Kali ini dia mendekatiku dan membisikannya secara langsung di kedua telingaku. Aku dapat mendengar suaranya dengan jelas. Kesungguhan dan cinta tertuang dari suaranya yang begitu lembut saat membisikannya di telingaku. Dia mencium pipiku dan menatapku dengan tatapan intense. Tiba-tiba dirinya menghilang dari hadapanku sebelum akhirnya kembali setelah musik Thinking Out Loud yang dinyanyikan oleh penyanyi favouriteku Ed Sheeran dimainkan. Aku sangat mengetahui apa yang akan dilakukan oleh pria yang mencintaiku ini.

"Can I have this dance?" Tanyanya yang langsung kujawab dengan anggukan. Tanpa kuduga dirinya mengangkatku dari kursi roda. Kedua tangannya berada dipinggangku, memelukku dengan erat. Sementara aku tertawa perlahan sambil mengalungkan tanganku pada lehernya.

"Aku tidak menyangka bahwa kau akan melakukan ini?" Bisiku tidak percaya. Saat ini benar-benar tidak ada jarak diantara kita, dan tatapan yang diberikannya kepadaku begitu intense, membuatku meleleh di dalam.

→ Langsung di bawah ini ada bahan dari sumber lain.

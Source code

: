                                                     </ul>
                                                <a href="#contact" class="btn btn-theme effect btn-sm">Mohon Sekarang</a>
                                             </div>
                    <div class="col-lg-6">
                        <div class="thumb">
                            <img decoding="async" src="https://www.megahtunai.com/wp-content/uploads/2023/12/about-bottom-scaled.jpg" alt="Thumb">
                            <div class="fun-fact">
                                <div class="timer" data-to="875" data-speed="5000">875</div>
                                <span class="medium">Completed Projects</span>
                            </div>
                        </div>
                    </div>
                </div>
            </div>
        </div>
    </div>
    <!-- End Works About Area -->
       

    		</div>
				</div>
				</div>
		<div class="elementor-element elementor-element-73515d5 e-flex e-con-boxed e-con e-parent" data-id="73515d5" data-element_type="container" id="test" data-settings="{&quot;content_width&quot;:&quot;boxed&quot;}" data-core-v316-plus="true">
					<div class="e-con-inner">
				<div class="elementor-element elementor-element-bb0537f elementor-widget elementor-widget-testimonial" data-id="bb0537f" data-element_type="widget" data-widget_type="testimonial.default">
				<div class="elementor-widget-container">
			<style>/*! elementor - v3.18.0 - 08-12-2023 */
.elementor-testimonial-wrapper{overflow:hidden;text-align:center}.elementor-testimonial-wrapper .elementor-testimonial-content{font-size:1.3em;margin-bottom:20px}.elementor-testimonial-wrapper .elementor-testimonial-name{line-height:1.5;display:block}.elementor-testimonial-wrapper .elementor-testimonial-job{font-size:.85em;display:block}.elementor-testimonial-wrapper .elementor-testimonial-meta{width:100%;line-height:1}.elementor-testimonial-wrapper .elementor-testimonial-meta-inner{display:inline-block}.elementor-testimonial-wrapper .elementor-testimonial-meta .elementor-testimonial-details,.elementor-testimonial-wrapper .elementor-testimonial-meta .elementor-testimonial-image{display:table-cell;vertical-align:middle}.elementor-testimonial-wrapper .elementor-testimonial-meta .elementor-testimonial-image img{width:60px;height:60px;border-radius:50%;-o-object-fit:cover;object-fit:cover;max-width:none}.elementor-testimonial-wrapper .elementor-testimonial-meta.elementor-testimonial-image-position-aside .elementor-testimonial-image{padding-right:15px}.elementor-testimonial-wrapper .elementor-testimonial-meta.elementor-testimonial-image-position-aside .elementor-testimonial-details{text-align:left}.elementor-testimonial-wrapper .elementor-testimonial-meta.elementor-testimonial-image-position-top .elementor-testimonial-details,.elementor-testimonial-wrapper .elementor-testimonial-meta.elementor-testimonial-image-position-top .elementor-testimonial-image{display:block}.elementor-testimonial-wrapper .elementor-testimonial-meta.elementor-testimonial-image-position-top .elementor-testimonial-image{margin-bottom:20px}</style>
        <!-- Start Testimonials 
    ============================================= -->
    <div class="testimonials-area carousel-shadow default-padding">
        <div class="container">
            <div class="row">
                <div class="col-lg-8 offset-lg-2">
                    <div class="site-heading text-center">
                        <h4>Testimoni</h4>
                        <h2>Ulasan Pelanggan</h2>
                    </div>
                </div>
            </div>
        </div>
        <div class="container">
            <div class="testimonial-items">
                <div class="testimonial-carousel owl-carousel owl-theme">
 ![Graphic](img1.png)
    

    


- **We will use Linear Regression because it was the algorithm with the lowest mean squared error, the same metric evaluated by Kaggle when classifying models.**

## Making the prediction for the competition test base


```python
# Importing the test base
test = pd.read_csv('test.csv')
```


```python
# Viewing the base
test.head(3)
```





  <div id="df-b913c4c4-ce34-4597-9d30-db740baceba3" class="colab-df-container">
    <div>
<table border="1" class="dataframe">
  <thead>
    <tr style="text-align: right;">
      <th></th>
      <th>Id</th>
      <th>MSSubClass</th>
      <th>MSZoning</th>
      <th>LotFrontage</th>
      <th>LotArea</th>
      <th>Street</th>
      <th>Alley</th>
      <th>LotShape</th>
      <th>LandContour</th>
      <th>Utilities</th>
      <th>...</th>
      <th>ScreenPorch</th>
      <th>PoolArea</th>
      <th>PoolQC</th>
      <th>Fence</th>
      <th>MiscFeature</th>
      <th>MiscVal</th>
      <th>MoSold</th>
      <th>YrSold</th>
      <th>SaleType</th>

"Mengapa tidak? Aku menyukai jika orang yang kucintai bisa berdansa denganku. Apalagi dengan posisi sedekat ini." Bisiknya ditelingaku membuatku memukul punggungnya secara keras. Dirinya sukses membuat pipiku memerah kembali.

Kami saling bertatapan menikmati keindahan mata yang memancarkan kebahagiaan dan juga cinta. Jika di film-film romantis berkata bahwa saat ini waktu seakan berhenti, hal itu memang terjadi. Aku melupakan sekelilingku dan saat ini pikiranku dipenuhi oleh dirinya, bahkan mungkin saat ini aku tidak dapat berpikir. Jika aku terjebak didalam lingkaran waktu yang terus terulang dan tidak pernah berhenti, aku akan memilih untuk terjebak di saat ini bersama dengan dirinya. Aku harap momen-momen seperti ini akan terus terjadi kedepannya, setiap harinya dalam hidupku, dan dapat kupastikan jika aku akan menjadi orang yang berbahagia.